Books I Kvetched about
Fooled by Randomness by Nassim Nicholas Taleb
The WEIRDest People in the World by Joseph Henrich
Dominion: The Making of the Western Mind by Tom Holland
The Comanche Empire by Pekka Hämäläinen
The Wages of Destruction by Adam Tooze
The Enigma of Clarence Thomas by Corey Robin
Stalin's War by Sean McMeekin
Energy and Civilization by Vaclav Smil
I touched on this in a few Kvetches, but it deserves of a whole — just some exceptional stats and information. The books could probably be a powerpoint deck with 80% fewer words and mainly charts. Genuinely think that would make a great paid Substack. Still, excellent.
I mention this in a few of my Kvetches, but I plan to release full notes… some beautiful stories and ideas.

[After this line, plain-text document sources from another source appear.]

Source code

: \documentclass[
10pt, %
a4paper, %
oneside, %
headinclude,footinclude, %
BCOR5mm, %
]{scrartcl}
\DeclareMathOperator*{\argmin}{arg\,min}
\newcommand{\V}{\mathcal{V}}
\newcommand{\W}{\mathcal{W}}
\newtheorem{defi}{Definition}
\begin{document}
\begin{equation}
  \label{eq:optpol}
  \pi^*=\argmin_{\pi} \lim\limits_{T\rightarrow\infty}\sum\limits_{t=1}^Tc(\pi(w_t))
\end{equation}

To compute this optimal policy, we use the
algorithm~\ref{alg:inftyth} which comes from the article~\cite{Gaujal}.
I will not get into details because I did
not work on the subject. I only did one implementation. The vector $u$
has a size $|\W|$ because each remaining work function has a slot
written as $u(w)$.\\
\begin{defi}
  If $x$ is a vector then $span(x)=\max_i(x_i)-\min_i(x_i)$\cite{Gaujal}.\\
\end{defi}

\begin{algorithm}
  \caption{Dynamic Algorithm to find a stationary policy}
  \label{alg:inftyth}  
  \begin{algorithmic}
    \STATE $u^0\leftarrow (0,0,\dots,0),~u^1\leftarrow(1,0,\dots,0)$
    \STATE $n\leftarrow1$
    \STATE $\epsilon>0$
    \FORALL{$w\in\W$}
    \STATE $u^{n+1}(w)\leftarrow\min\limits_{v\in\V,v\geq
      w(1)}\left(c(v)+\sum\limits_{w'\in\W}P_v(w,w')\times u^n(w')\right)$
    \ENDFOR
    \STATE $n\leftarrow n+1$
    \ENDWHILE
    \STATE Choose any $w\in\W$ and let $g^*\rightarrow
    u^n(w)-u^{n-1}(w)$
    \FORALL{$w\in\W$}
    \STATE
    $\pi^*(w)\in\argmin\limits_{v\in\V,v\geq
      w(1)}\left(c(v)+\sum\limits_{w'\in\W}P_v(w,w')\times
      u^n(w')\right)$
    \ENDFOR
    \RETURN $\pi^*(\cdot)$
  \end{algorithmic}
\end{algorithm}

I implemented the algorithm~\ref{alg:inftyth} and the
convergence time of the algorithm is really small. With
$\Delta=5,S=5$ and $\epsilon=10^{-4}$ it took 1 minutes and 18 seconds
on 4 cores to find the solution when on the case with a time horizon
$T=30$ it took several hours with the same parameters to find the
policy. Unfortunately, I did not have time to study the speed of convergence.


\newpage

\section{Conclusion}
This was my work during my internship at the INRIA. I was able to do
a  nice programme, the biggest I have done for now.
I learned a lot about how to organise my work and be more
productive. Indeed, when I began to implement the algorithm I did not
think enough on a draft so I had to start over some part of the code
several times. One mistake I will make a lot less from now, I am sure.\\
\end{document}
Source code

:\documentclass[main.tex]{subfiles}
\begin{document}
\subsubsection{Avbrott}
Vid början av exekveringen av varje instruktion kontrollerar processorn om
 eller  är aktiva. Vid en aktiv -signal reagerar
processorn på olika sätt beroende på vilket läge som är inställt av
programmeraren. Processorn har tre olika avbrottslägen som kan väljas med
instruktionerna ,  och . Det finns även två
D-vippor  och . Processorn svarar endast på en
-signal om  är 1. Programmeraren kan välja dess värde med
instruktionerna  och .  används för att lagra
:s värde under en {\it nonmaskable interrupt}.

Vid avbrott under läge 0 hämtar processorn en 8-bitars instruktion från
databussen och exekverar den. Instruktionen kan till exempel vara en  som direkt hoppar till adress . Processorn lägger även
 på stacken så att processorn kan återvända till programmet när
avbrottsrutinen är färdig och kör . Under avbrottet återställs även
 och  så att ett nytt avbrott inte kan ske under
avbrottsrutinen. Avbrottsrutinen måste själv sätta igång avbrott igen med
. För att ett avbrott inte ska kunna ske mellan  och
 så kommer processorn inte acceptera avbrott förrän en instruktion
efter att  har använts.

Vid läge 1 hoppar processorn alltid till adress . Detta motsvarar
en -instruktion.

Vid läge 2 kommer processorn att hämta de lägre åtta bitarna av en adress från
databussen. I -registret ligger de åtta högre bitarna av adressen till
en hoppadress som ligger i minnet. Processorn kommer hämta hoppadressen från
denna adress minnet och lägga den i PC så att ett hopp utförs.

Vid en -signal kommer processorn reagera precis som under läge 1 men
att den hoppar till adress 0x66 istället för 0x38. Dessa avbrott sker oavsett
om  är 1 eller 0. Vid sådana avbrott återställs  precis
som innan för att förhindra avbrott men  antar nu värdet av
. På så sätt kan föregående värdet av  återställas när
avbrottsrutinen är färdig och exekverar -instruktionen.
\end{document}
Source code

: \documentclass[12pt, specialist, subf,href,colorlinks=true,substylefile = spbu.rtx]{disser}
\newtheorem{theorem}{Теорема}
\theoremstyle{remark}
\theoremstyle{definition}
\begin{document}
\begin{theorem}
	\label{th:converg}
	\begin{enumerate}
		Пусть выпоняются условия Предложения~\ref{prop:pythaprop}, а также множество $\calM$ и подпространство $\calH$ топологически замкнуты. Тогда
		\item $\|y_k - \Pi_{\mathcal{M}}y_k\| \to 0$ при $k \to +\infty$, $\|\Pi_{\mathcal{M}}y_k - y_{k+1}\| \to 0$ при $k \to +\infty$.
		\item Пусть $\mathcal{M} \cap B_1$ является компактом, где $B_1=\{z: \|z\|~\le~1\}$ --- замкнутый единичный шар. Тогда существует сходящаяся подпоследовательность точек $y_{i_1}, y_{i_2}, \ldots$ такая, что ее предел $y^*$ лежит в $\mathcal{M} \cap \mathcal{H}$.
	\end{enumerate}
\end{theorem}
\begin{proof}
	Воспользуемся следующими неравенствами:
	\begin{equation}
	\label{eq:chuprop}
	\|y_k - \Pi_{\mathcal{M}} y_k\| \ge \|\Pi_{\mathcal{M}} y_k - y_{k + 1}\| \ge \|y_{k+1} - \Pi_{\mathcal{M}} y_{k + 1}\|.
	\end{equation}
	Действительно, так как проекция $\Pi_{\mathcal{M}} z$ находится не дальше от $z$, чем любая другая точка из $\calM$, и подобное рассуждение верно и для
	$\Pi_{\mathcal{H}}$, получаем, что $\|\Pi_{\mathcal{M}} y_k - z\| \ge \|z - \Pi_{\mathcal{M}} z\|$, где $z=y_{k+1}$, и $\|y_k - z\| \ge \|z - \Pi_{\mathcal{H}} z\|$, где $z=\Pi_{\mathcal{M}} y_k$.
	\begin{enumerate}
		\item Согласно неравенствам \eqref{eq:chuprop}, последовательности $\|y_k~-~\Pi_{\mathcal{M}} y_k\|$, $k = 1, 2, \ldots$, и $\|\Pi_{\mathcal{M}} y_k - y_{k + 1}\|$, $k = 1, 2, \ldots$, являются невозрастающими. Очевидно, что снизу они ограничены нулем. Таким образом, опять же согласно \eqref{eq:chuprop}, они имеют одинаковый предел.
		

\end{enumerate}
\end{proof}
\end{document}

The Napoleonic Wars by Alexander Mikaberidze
Greenlights by Matthew McConaughey (this is from 2021 but I Kvetched about it in 2022)

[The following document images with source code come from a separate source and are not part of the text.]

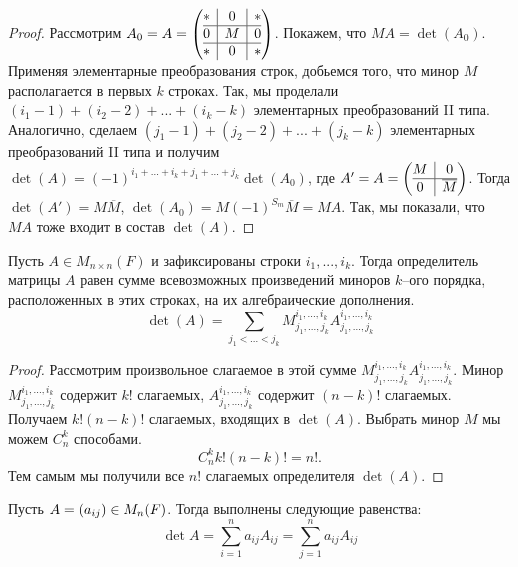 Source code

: \begin{proof}
    Рассмотрим $A_{0} = A = \left(\begin{array}{@{}c|c|c@{}}
	* & 0 & *\\
	\hline
	0 & M & 0\\
	\hline
	* & 0 & *
	\end{array}\right)$. Покажем, что $M A = \det(A_{0})$. Применяя элементарные преобразования строк, добьемся того, что минор $M$ располагается в первых $k$ строках. Так, мы проделали $(i_{1} - 1) + (i_{2} - 2) + ... + (i_{k} - k)$ элементарных преобразований II типа. Аналогично, сделаем $(j_{1} - 1) + (j_{2} - 2) + ... + (j_{k} - k)$ элементарных преобразований II типа и получим $\det(A) = (-1)^{i_1 + ... + i_k + j_1 + ... + j_k} \det(A_{0})$, где $A' = A = \left(\begin{array}{@{}c|c@{}}
    		M & 0\\
    		\hline
    		0 & \overline{M}
    	\end{array}\right)$. Тогда $\det(A') = M \overline{M}$, $\det(A_0) = M (-1)^{S_{m}} \overline{M} = M A$. Так, мы показали, что $M A$ тоже входит в состав $\det(A)$.
\end{proof}

\begin{theorem}[Лапласа]
    Пусть $A \in M_{n \times n}(F)$ и зафиксированы строки $i_{1}, ..., i_{k}$. Тогда определитель матрицы $A$ равен сумме всевозможных произведений миноров $k$--ого порядка, расположенных в этих строках, на их алгебраические дополнения.
    \[\det(A) = \sum_{j_{1} < ... < j_{k}} M_{j_{1}, ..., j_{k}}^{i_{1}, ..., i_{k}} A_{j_{1}, ..., j_{k}}^{i_{1}, ..., i_{k}}\]
\end{theorem}

\begin{proof}
    Рассмотрим произвольное слагаемое в этой сумме $M_{j_{1}, ..., j_{k}}^{i_{1}, ..., i_{k}} A_{j_{1}, ..., j_{k}}^{i_{1}, ..., i_{k}}$. Минор $M_{j_{1}, ..., j_{k}}^{i_{1}, ..., i_{k}}$ содержит $k!$ слагаемых, $A_{j_{1}, ..., j_{k}}^{i_{1}, ..., i_{k}}$ содержит $(n-k)!$ слагаемых. Получаем $k! (n-k)!$ слагаемых, входящих в $\det(A)$. Выбрать минор $M$ мы можем $C_{n}^{k}$ способами.
    \[C_{n}^{k} k! (n-k)! = n!.\]
    Тем самым мы получили все $n!$ слагаемых определителя $\det(A)$.
\end{proof}

\begin{theorem}
	Пусть $A = (a_{ij}) \hm{\in} M_n(F)$. Тогда выполнены следующие равенства:
	\[\det{A} = \sum_{i = 1}^na_{ij}A_{ij} = \sum_{j = 1}^na_{ij}A_{ij}\]
\end{theorem}

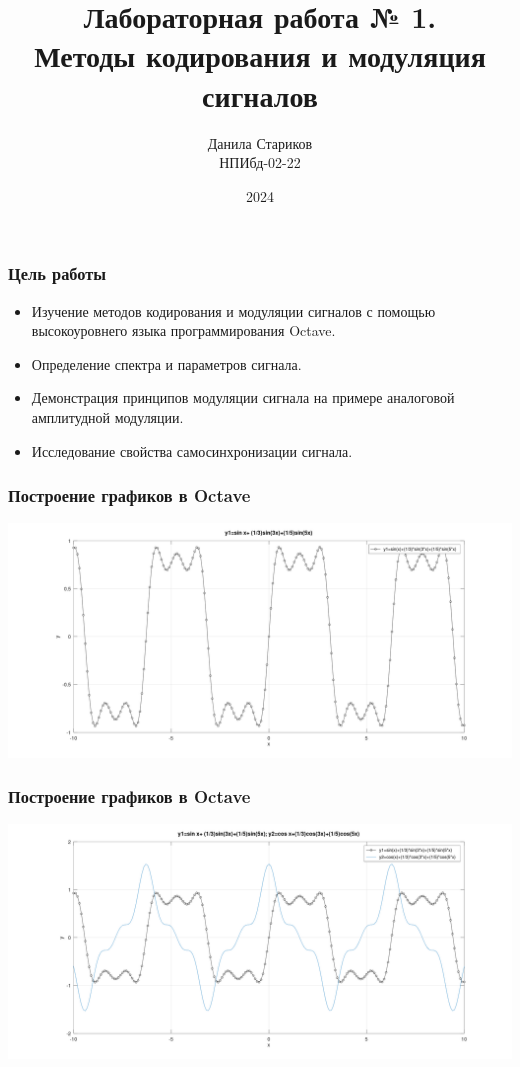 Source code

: 

\title{Лабораторная работа № 1. \\ Методы кодирования и модуляция сигналов}
\author{Данила Стариков \\ НПИбд-02-22}
\date{2024}



\frame{\titlepage}

\begin{frame}
\frametitle{Цель работы}
\begin{itemize}
    \item Изучение методов кодирования и модуляции сигналов с помощью высокоуровнего языка программирования Octave.
    \item Определение спектра и параметров сигнала.
    \item Демонстрация принципов модуляции сигнала на примере аналоговой амплитудной модуляции.
    \item Исследование свойства самосинхронизации сигнала.
\end{itemize}
\end{frame}

\begin{frame}
\frametitle{Построение графиков в Octave}
    \includegraphics[width=\textwidth]{../octave/plot-sin.png}
\end{frame}

\begin{frame}
\frametitle{Построение графиков в Octave}
    \includegraphics[width=\textwidth]{../octave/plot-sincos.png}
\end{frame}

Books I started to Kvetch about
Stalin: The Court of the Red Tsar by Simon Sebag Montefiore
Rigged by Cameron Murray
Lots to say about this — worth a read! Funny to read about people and firms and events you’ve had personal or indirect experience with…

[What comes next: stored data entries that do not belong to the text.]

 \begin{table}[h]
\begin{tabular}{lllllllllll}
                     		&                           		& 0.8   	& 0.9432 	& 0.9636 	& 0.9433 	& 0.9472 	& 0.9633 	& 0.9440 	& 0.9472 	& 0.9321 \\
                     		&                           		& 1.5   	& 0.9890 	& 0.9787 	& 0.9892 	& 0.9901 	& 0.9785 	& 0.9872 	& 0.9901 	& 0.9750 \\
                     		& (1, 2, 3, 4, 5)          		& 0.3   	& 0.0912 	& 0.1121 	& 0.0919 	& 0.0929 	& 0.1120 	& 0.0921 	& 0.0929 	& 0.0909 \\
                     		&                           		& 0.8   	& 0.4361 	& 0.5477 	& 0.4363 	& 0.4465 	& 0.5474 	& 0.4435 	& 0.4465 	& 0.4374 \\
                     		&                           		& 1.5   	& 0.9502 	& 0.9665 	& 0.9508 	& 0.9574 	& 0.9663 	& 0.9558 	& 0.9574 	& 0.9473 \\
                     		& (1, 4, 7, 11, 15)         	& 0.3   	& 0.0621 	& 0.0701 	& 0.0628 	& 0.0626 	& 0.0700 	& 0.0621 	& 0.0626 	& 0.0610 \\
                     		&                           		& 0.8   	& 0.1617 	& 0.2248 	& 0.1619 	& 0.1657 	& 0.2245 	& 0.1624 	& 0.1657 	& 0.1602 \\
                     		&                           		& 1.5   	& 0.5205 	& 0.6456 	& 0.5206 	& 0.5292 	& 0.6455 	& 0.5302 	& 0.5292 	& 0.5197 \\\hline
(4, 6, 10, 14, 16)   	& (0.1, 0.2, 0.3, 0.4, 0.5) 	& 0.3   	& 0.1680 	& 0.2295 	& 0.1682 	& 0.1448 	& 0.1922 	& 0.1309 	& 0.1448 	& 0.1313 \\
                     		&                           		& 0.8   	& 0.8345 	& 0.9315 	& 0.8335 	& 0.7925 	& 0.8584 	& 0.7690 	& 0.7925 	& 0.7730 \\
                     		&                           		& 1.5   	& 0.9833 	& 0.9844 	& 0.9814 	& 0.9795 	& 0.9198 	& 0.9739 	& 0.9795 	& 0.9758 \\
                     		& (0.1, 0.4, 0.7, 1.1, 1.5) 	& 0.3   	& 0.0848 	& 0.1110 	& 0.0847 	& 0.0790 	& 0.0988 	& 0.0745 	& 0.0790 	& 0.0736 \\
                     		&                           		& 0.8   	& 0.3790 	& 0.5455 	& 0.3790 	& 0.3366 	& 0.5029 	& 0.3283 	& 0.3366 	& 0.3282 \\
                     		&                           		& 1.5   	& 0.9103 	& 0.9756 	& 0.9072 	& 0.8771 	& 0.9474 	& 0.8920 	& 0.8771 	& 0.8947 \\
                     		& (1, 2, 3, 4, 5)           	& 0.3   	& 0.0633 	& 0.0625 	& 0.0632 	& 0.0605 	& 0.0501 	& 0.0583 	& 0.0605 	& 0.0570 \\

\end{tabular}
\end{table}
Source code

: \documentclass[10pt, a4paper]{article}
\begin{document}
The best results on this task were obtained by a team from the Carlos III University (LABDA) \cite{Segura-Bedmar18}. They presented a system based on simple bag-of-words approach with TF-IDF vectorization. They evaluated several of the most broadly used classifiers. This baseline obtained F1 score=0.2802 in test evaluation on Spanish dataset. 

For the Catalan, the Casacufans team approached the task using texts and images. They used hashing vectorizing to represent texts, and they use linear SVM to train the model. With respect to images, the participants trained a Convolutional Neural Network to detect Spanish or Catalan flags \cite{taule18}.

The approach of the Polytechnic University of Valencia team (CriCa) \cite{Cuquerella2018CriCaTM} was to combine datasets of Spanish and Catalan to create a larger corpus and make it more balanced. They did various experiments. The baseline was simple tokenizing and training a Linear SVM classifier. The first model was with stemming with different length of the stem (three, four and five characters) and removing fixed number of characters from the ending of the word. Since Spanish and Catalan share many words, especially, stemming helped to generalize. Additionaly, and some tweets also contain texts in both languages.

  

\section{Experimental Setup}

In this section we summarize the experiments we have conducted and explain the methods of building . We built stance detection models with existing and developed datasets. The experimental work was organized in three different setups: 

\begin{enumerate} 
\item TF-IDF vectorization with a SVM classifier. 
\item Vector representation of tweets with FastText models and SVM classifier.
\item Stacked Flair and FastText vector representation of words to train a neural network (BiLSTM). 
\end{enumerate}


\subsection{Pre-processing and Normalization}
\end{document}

The Ancient City by Numa Denis Fustel de Coulanges
Interesting to compare and contrast the ancient religious and cultural structures of Rome and Greece with modern worship and family. Very clear parallels or subversions within Judaism.
Books I hope to Kvetch about
Lone Star: A History of Texas and the Texans by T. R. Fehrenbach
On Power by Robert Caro
1493 by Charles C. Mann
I think about this book all the time and really do hope I Kvetch on it. Also hope Mann gets more of his books into audiobook form. I think I read this end of 2021 but sneaking it into this list because I want to come back to it.
Talent by Tyler Cowen and Daniel Gross
Parts struck me as deeply conservative in the Jordan Peterson sense — you’re not looking for the faffers and the nudniks, you want the go getters! In that way it occasionally felt transgressive in its conventionality. Been meaning to Kvetch on this.
The Order of Time by Carlo Rovelli
Beautiful and concise, I find these ideas melt over me and I still can’t grasp basic ideas about the nature of time.
The Soul of the World by Roger Scruton
Lovely parts, not quite sure I quite grokked his version of dualism.
Beauty by Roger Scruton
The Ottoman Age of Exploration by Giancarlo Casale
Intellectuals and Society by Thomas Sowell
The Starship and the Canoe by Kenneth Brower
The Machiavellians by James Burnham
The oddest thing about this book is that Burnham insists that Machiavelli, unlike Dante, wrote his work with no hidden meaning — as though it’s entirely politically unmotivated. Which strikes me as extremely unlikely and naïve.
Amp It Up by Frank Slootman
The Maintenance Race by Stewart Brand
Asabiyyah by Ed West
Armageddon Averted: The Soviet Collapse, 1970-2000 by Stephen Kotkin
The Language Instinct by Stephen Pinker
The Fall of Rome: And the End of Civilization by Bryan Ward-Perkins
All About Me! by Mel Brooks
Did you know that Jews fighting for the US Army in WWII had the letter “H” (for Hebrew) on their dog tags?
Books I’ve been grazing on but haven’t finished
Hunger by Knut Hamsun
The Story of the Jews by Simon Schama (I have mentioned it in Kvetch a few times)
Kill Chain by Andrew Cockburn
The Overstory by Richard Powers
3. A Personal Note
I guess all of the above is to say thanks! I’ve found a cadence that has brought me a means of expression, meaning and connection. Many of these ideas have been percolating for years or decades and it’s a pleasure to find a critical mass of people from around the world to share them with.